▸ **WHAT THE TASK ASKS**:
All that is needed is an exact repetition of the lines from the one containing "## Ready-to-use code repository" through the final line of the material, without pictures.

▸ **EXERCISE MATERIAL**:
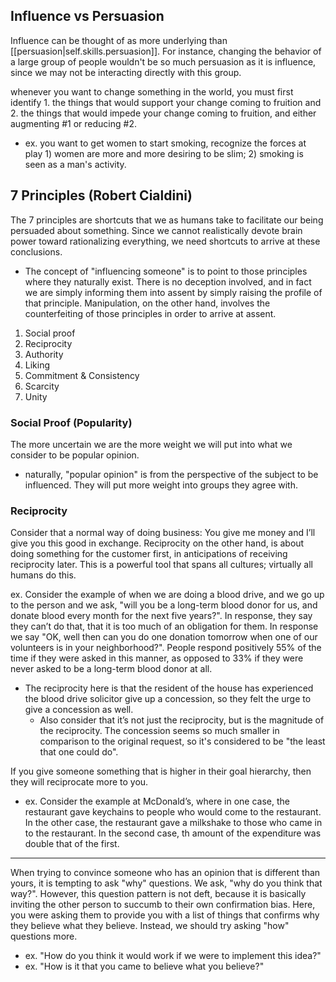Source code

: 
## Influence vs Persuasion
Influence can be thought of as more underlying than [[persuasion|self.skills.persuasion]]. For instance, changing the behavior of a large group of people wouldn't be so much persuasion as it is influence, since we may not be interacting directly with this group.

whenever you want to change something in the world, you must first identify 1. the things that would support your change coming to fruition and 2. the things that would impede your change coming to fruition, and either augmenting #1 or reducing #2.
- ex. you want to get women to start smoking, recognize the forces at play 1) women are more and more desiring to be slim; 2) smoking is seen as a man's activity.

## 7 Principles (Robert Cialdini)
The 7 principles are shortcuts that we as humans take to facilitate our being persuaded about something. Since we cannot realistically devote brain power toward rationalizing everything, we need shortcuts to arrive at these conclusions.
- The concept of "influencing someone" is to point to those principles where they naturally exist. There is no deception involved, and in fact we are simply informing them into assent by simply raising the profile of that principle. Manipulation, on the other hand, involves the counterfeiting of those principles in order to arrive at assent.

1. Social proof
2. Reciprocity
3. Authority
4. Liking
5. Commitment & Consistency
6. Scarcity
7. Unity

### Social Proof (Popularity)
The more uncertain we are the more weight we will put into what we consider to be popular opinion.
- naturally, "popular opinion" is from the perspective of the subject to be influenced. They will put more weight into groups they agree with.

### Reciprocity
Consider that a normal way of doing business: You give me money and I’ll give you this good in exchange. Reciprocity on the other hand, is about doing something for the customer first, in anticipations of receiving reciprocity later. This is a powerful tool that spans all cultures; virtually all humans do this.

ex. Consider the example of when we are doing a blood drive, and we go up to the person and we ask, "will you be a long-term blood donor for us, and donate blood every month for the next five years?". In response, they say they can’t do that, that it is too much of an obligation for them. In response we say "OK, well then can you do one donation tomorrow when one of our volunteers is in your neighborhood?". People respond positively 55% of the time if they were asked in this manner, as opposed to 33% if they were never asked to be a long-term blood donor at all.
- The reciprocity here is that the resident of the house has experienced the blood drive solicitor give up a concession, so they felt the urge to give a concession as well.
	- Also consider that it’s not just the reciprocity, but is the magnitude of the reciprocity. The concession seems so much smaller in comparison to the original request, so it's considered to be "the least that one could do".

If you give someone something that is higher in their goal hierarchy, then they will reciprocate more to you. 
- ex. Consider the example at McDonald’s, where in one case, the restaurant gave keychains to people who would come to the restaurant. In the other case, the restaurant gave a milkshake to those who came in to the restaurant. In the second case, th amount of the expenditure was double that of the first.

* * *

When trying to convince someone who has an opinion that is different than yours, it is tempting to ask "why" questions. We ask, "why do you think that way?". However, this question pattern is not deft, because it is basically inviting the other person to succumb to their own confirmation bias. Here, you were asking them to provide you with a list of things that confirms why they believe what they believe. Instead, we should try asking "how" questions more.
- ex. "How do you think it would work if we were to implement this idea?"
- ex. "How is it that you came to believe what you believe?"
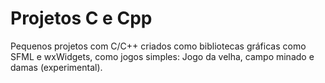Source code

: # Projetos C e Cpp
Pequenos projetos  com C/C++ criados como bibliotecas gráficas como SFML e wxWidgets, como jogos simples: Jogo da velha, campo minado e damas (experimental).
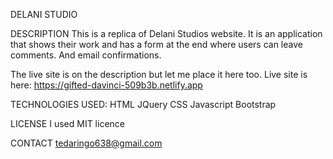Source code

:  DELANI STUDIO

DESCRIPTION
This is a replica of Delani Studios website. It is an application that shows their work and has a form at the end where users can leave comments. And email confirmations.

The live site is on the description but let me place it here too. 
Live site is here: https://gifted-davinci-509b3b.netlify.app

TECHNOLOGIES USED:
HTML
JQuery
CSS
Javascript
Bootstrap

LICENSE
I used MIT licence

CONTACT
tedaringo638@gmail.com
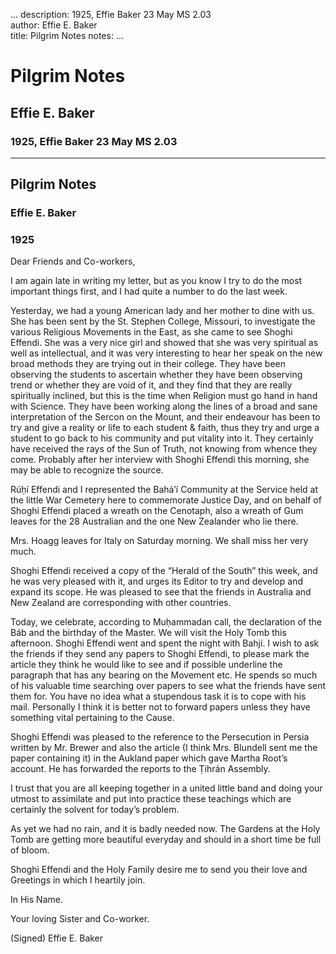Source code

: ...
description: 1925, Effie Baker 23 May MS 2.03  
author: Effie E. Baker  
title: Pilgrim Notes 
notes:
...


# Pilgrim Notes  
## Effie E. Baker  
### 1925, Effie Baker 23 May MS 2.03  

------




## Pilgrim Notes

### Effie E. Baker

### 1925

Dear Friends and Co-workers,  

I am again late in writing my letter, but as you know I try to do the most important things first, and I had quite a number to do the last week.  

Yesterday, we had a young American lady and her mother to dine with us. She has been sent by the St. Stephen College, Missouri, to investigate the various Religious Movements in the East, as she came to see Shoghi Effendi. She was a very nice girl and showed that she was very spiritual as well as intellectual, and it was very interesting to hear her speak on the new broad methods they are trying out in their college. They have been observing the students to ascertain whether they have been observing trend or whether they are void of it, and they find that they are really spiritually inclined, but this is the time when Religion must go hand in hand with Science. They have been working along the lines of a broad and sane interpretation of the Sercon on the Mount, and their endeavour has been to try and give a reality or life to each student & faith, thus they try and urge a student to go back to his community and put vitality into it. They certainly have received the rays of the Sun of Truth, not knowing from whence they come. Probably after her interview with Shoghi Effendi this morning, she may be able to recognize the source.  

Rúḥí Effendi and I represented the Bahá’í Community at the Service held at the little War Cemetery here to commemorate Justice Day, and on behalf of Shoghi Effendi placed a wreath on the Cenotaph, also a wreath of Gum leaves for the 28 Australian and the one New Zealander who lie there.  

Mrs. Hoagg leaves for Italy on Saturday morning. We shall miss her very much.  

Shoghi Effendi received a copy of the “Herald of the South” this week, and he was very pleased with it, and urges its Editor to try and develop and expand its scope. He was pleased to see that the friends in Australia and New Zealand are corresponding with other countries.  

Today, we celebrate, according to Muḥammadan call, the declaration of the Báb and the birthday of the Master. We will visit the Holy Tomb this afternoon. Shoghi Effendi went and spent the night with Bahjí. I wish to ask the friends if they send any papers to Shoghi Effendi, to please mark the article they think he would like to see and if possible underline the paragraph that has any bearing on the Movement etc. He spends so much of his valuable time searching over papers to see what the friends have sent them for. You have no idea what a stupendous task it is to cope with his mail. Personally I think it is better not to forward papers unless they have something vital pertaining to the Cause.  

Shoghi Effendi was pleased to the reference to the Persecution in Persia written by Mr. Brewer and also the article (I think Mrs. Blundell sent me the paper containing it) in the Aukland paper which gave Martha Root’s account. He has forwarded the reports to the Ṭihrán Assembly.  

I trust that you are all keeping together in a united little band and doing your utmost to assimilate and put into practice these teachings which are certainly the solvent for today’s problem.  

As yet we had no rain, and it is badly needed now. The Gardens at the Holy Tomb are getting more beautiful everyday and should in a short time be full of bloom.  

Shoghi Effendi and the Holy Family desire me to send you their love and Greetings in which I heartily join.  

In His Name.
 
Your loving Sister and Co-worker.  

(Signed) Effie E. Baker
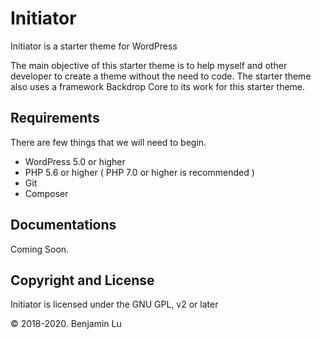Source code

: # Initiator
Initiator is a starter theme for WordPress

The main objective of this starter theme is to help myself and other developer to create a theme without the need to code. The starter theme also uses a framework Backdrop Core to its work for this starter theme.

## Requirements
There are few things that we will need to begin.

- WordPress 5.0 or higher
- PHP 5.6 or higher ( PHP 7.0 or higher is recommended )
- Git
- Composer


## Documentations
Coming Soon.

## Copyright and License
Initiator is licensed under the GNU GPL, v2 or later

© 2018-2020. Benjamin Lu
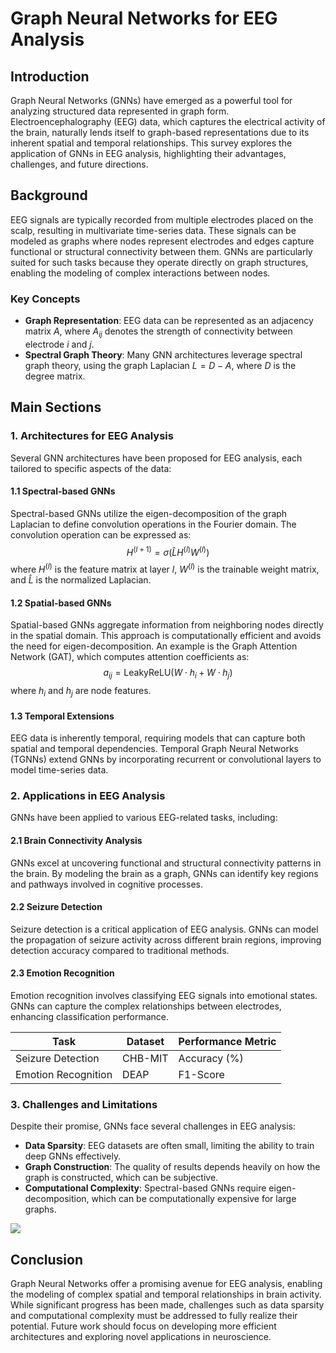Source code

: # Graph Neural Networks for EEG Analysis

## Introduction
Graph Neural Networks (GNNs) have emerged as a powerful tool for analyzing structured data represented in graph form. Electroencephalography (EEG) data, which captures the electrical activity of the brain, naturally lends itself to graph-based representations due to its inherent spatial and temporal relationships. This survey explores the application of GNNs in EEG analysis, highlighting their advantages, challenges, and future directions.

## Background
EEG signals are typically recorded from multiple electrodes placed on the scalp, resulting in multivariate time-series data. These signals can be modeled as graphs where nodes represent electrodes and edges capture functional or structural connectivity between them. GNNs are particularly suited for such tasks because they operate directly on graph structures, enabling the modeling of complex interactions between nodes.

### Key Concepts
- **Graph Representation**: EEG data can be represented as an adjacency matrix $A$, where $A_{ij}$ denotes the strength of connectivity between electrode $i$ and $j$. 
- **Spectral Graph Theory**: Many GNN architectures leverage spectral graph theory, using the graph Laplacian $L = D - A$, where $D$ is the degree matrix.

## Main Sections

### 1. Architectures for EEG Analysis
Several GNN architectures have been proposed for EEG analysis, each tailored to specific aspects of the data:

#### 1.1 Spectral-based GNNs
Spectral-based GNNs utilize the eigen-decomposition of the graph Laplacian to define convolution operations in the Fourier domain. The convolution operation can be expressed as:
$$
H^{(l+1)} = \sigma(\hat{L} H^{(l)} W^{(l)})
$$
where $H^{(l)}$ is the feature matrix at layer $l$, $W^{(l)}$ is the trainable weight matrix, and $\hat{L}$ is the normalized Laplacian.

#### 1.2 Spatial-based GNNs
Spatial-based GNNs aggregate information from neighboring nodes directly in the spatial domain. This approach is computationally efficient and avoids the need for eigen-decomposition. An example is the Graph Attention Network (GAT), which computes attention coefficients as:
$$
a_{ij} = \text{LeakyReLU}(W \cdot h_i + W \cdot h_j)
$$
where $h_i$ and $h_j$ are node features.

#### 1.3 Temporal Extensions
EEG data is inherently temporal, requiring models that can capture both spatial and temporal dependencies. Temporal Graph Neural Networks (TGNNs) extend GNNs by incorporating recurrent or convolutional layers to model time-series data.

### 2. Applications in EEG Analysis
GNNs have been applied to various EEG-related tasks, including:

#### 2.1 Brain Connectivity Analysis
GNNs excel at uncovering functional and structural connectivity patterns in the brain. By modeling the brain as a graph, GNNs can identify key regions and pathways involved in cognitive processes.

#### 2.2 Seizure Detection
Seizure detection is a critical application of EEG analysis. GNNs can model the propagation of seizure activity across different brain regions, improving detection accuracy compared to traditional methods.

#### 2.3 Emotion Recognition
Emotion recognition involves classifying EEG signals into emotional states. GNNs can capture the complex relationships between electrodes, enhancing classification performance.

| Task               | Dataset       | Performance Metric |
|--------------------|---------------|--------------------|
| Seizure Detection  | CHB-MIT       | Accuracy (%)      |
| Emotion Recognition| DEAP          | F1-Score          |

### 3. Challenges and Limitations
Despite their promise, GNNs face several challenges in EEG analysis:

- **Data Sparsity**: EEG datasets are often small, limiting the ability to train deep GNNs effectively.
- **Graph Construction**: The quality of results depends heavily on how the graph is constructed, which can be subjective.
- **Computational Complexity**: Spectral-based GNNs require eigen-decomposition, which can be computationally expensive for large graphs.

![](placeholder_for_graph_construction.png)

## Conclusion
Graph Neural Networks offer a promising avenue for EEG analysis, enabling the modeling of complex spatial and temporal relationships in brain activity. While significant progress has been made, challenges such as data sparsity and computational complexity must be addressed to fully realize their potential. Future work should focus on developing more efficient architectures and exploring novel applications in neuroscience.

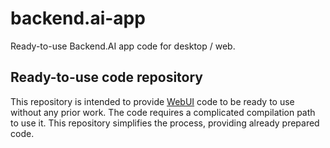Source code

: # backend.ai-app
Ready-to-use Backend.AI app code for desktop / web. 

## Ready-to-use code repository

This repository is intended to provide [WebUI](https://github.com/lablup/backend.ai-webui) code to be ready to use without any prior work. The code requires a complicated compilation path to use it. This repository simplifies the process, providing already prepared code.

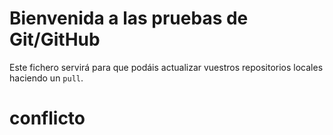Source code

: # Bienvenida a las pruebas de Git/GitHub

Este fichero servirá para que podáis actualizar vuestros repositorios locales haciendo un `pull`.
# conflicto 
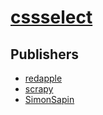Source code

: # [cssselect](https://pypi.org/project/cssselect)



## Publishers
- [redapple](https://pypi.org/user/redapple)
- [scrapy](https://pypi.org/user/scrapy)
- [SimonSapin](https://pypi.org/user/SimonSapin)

▸ **ANSWER TO THIS TASK**:
## Ready-to-use code repository

This repository is intended to provide [WebUI](https://github.com/lablup/backend.ai-webui) code to be ready to use without any prior work. The code requires a complicated compilation path to use it. This repository simplifies the process, providing already prepared code.

Source code

: # Bienvenida a las pruebas de Git/GitHub

Este fichero servirá para que podáis actualizar vuestros repositorios locales haciendo un `pull`.
# conflicto 
Source code

: # [cssselect](https://pypi.org/project/cssselect)



## Publishers
- [redapple](https://pypi.org/user/redapple)
- [scrapy](https://pypi.org/user/scrapy)
- [SimonSapin](https://pypi.org/user/SimonSapin)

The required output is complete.